= Beginning of Section =

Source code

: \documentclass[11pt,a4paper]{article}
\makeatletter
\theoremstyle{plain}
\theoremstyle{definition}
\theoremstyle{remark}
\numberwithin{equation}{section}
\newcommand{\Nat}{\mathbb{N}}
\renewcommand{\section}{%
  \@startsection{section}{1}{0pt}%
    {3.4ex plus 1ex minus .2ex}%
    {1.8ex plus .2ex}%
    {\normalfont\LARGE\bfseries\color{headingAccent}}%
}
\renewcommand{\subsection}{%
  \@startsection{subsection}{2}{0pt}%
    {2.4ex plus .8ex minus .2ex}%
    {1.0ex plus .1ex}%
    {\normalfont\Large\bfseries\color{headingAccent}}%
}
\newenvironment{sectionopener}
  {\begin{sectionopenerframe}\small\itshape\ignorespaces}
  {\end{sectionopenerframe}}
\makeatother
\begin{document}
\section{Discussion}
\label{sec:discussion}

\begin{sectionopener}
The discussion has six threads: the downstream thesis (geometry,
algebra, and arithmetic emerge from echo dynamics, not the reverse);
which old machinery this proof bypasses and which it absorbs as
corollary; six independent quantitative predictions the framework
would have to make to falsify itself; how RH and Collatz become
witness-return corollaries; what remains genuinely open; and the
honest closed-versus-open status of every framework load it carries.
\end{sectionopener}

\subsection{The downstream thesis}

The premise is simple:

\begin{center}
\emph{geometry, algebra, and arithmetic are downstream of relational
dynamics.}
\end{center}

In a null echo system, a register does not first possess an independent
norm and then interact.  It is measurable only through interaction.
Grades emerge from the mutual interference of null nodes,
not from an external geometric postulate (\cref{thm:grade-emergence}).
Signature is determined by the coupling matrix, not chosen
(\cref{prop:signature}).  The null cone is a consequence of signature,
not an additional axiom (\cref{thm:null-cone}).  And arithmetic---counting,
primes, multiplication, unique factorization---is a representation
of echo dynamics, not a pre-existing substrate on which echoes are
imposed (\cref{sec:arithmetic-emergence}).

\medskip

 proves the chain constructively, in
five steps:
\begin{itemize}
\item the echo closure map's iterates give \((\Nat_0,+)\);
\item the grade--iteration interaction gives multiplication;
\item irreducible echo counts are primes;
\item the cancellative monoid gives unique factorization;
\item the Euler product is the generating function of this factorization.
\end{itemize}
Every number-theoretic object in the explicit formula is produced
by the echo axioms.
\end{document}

= End of Section =
= Beginning of Section =

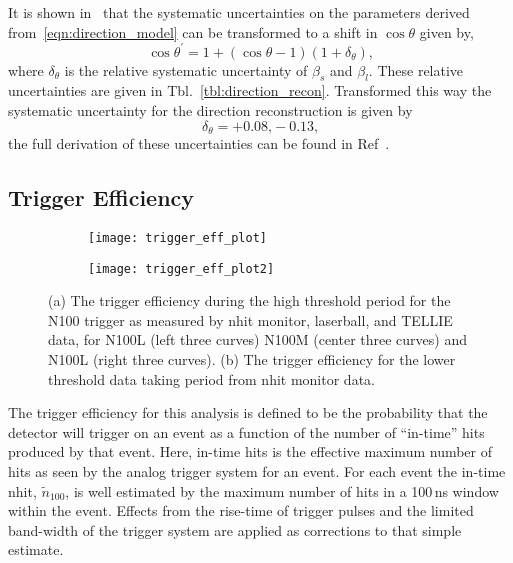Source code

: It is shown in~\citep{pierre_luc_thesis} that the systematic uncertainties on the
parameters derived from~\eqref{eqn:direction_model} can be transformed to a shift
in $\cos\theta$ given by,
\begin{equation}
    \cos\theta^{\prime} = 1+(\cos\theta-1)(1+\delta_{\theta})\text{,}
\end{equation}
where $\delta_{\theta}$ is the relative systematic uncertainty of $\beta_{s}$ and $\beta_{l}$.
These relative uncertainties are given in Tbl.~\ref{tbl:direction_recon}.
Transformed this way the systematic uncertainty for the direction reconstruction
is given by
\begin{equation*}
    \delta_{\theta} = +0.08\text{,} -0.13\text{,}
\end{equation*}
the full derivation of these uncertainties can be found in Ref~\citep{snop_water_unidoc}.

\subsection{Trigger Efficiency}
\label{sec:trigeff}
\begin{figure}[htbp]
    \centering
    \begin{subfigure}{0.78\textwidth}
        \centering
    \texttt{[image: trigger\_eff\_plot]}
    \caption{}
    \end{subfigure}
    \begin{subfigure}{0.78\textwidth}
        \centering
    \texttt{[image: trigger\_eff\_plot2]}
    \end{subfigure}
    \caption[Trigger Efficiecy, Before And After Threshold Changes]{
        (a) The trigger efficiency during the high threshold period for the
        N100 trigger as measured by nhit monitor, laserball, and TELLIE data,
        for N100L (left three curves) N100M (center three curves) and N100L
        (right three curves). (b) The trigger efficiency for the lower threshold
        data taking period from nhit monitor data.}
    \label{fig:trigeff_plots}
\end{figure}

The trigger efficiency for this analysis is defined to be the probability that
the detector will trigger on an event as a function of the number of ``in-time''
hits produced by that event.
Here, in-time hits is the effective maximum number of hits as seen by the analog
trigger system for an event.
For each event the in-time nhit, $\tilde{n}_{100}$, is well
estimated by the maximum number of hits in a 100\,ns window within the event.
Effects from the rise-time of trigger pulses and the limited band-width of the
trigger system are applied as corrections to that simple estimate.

= End of Section =
= Beginning of Section =

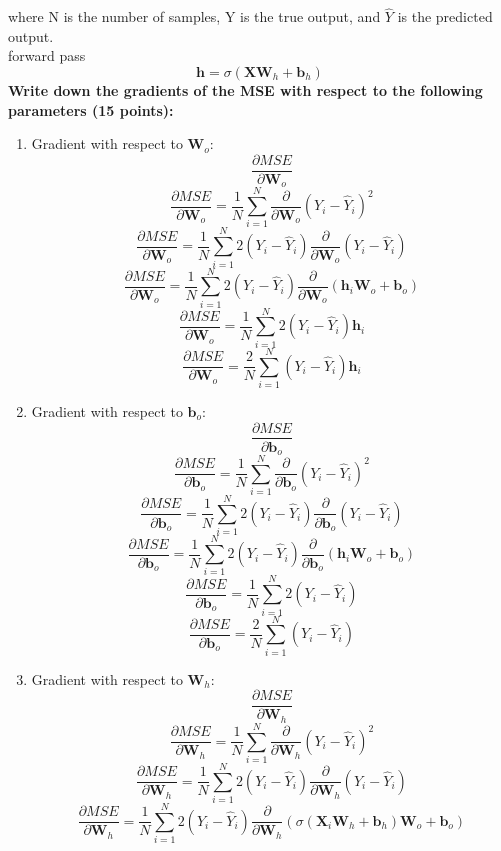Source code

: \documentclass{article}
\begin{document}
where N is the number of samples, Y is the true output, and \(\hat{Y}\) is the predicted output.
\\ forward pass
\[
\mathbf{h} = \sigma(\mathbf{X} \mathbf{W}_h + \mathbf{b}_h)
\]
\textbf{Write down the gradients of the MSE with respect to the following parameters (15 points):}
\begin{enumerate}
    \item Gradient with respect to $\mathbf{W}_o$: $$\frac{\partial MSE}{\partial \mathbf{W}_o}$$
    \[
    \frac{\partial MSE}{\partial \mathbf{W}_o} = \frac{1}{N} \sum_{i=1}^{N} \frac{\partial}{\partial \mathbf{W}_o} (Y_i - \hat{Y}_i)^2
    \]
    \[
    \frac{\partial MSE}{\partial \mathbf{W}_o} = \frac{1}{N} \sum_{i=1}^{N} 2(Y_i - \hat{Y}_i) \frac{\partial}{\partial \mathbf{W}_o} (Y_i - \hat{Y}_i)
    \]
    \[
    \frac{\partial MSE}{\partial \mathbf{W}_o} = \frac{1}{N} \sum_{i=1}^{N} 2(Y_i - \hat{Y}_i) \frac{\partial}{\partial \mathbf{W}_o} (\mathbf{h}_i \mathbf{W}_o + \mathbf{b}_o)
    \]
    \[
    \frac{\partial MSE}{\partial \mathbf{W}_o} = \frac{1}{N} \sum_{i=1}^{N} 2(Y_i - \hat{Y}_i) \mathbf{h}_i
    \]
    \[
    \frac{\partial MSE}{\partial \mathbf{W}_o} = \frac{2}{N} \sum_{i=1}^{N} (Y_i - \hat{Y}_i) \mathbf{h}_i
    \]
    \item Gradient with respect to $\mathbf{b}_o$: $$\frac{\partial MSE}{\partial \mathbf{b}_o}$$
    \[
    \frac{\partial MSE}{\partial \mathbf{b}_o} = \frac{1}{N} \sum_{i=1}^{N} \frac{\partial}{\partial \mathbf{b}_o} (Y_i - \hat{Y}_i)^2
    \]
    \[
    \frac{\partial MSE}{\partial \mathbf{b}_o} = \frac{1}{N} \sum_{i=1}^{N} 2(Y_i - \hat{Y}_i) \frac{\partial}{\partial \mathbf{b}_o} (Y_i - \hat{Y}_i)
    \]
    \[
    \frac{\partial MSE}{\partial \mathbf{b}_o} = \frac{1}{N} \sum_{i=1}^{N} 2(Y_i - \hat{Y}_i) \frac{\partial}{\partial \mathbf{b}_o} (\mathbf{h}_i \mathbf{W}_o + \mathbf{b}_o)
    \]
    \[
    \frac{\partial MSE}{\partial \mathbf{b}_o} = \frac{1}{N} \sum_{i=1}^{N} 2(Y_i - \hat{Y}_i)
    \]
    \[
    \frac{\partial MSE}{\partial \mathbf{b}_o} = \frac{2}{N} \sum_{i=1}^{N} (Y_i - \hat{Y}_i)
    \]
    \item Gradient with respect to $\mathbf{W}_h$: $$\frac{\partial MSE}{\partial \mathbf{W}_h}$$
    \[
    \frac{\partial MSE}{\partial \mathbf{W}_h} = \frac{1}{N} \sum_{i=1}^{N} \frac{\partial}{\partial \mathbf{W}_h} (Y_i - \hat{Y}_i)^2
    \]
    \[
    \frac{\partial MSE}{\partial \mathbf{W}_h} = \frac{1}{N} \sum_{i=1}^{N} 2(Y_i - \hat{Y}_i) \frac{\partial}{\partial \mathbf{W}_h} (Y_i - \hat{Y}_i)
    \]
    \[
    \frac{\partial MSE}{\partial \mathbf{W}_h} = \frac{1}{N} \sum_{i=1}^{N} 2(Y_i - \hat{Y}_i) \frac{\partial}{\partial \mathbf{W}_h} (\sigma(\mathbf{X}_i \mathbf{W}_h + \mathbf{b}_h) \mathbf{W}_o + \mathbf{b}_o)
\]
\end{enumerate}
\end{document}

= End of Section =

Output the lines of the records above exactly as they appear, from the line containing "plus .8ex minus" through the line containing "by the echo axioms.".

## [THE ANSWER]
    {2.4ex plus .8ex minus .2ex}%
    {1.0ex plus .1ex}%
    {\normalfont\Large\bfseries\color{headingAccent}}%
}
\newenvironment{sectionopener}
  {\begin{sectionopenerframe}\small\itshape\ignorespaces}
  {\end{sectionopenerframe}}
\makeatother
\begin{document}
\section{Discussion}
\label{sec:discussion}

\begin{sectionopener}
The discussion has six threads: the downstream thesis (geometry,
algebra, and arithmetic emerge from echo dynamics, not the reverse);
which old machinery this proof bypasses and which it absorbs as
corollary; six independent quantitative predictions the framework
would have to make to falsify itself; how RH and Collatz become
witness-return corollaries; what remains genuinely open; and the
honest closed-versus-open status of every framework load it carries.
\end{sectionopener}

\subsection{The downstream thesis}

The premise is simple:

\begin{center}
\emph{geometry, algebra, and arithmetic are downstream of relational
dynamics.}
\end{center}

In a null echo system, a register does not first possess an independent
norm and then interact.  It is measurable only through interaction.
Grades emerge from the mutual interference of null nodes,
not from an external geometric postulate (\cref{thm:grade-emergence}).
Signature is determined by the coupling matrix, not chosen
(\cref{prop:signature}).  The null cone is a consequence of signature,
not an additional axiom (\cref{thm:null-cone}).  And arithmetic---counting,
primes, multiplication, unique factorization---is a representation
of echo dynamics, not a pre-existing substrate on which echoes are
imposed (\cref{sec:arithmetic-emergence}).

\medskip

 proves the chain constructively, in
five steps:
\begin{itemize}
\item the echo closure map's iterates give \((\Nat_0,+)\);
\item the grade--iteration interaction gives multiplication;
\item irreducible echo counts are primes;
\item the cancellative monoid gives unique factorization;
\item the Euler product is the generating function of this factorization.
\end{itemize}
Every number-theoretic object in the explicit formula is produced
by the echo axioms.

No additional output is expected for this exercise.